WHAT NEEDS TO BE DONE: Lines with the word "buffers": copy all of them from the entries below.

EXTRACTED MATERIAL:
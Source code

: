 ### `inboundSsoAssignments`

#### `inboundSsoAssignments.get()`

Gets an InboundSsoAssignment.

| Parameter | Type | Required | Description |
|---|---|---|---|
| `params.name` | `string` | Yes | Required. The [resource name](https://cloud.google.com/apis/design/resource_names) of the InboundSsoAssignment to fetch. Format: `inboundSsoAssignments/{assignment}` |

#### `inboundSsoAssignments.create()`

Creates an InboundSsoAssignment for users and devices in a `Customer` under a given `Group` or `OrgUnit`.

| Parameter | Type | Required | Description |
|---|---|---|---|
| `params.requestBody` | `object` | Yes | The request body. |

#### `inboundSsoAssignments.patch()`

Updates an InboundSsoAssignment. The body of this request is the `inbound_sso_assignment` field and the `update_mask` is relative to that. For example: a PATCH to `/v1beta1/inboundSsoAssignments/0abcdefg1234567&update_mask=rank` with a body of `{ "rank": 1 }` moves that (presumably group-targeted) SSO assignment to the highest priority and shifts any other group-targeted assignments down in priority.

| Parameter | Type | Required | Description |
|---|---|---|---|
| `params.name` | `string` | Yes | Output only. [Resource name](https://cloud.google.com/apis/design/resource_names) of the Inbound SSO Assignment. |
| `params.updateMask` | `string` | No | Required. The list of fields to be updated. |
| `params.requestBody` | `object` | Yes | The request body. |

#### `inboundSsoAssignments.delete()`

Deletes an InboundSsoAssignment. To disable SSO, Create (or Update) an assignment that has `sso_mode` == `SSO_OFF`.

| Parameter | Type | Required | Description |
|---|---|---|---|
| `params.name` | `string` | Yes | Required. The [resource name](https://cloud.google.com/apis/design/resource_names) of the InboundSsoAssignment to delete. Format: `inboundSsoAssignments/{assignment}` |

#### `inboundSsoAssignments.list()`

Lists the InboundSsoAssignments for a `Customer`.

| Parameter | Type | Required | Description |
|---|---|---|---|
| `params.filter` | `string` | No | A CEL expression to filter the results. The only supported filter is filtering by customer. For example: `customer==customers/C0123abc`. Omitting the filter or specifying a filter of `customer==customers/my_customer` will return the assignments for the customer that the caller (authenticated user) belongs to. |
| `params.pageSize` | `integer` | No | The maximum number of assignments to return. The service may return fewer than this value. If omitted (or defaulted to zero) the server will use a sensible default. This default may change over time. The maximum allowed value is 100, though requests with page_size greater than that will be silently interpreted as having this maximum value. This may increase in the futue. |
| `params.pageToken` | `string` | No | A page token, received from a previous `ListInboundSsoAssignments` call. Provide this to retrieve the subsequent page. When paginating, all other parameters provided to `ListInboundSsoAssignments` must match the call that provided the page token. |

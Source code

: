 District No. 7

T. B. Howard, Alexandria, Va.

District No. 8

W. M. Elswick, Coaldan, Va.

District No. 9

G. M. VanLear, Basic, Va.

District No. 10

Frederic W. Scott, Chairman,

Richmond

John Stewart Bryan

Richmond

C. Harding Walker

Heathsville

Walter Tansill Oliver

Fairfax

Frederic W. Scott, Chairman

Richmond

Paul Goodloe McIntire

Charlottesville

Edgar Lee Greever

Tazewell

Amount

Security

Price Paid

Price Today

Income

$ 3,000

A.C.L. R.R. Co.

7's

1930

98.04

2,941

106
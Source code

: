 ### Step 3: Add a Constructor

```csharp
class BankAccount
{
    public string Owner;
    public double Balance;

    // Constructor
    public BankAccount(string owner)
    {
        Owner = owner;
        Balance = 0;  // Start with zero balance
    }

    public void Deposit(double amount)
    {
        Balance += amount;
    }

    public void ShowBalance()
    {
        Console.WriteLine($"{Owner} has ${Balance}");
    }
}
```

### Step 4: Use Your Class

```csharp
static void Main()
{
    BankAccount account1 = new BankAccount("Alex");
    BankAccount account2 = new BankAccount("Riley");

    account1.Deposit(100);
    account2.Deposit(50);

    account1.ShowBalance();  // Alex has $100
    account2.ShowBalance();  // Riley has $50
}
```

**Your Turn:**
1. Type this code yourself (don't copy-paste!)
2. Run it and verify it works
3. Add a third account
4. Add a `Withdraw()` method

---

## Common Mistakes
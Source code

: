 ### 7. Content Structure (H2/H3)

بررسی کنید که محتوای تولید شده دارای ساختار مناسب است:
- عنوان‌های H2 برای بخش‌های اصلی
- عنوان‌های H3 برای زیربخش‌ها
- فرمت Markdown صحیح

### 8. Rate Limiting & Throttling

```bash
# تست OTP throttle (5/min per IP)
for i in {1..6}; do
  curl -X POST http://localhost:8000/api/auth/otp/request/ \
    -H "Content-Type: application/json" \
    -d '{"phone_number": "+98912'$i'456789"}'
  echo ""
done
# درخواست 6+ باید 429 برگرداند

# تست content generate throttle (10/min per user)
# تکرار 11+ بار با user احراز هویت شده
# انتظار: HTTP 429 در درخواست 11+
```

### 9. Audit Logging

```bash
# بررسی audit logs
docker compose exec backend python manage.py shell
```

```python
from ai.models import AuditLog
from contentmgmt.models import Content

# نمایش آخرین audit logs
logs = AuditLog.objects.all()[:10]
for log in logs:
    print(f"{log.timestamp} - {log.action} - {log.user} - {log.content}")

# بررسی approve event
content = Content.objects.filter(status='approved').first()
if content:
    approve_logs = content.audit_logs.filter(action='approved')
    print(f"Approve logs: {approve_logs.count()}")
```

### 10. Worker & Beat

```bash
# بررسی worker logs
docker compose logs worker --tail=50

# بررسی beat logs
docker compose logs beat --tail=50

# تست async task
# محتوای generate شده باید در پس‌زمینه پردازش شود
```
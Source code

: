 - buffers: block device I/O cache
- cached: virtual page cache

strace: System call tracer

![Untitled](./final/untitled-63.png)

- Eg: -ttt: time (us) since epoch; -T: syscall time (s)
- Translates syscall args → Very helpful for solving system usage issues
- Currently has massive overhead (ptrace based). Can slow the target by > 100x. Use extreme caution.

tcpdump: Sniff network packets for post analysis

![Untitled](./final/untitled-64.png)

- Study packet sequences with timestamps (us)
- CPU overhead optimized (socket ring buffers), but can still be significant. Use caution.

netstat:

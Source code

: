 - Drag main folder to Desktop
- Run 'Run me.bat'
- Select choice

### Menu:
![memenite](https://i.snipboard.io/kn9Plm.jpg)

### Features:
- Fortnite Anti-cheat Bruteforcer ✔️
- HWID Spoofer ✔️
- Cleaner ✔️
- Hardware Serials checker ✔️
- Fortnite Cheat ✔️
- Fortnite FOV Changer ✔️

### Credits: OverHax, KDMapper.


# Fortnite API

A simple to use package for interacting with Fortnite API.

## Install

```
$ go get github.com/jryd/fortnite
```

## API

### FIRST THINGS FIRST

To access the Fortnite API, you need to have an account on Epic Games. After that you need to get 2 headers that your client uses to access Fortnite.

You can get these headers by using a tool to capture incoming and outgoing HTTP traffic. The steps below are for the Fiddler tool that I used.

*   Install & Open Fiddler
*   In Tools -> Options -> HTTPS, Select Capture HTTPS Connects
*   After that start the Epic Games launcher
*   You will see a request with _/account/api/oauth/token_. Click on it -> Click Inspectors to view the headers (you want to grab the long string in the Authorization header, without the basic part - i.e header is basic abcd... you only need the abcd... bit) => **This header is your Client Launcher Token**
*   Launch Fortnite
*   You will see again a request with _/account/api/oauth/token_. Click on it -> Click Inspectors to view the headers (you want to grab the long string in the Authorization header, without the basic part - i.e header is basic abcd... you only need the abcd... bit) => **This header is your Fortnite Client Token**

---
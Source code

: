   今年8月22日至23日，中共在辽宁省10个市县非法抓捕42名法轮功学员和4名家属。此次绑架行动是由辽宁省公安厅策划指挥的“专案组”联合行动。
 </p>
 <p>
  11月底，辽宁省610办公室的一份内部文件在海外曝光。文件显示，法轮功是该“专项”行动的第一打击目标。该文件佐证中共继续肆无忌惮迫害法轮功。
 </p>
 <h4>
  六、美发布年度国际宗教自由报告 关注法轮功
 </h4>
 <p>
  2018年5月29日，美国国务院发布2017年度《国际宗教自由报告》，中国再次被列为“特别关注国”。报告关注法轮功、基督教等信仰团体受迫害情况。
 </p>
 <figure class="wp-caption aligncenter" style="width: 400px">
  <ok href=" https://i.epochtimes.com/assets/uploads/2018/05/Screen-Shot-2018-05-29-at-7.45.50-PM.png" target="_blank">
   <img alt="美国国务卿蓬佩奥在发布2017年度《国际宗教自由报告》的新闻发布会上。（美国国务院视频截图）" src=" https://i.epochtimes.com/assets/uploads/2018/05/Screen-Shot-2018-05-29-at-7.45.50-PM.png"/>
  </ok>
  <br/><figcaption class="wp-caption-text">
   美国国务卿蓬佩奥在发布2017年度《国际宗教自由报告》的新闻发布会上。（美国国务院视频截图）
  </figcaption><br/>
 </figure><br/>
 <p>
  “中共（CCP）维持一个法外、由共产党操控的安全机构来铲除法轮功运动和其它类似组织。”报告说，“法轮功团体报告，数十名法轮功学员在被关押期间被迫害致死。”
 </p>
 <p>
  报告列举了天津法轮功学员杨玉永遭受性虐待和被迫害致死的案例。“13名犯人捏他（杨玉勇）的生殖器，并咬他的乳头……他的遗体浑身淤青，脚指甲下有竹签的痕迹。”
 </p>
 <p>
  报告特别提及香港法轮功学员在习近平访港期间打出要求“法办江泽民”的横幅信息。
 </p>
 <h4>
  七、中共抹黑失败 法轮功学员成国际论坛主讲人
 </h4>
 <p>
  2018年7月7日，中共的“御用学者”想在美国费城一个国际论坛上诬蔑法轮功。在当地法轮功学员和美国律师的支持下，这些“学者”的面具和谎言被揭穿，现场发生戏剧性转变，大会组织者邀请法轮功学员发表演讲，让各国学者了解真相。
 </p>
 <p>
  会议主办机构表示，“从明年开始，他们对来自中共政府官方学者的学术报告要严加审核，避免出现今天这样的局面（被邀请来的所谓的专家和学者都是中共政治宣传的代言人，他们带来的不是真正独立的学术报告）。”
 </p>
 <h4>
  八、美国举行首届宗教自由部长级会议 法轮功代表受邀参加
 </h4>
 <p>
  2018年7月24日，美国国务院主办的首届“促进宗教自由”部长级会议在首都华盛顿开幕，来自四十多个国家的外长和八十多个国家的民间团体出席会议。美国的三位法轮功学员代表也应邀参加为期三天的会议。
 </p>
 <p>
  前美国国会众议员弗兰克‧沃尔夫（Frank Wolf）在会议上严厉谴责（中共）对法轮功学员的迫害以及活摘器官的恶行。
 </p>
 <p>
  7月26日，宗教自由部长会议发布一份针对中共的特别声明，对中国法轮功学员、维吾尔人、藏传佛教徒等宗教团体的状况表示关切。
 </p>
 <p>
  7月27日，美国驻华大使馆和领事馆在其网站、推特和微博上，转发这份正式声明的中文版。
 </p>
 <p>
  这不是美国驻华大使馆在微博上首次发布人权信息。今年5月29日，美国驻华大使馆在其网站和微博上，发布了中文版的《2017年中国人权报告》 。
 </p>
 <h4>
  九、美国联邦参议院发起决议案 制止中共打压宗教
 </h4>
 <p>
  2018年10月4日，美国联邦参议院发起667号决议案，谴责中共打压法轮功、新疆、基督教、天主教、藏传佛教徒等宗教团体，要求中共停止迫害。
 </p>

ANSWER TO THE PROBLEM:
: - buffers: block device I/O cache
- CPU overhead optimized (socket ring buffers), but can still be significant. Use caution.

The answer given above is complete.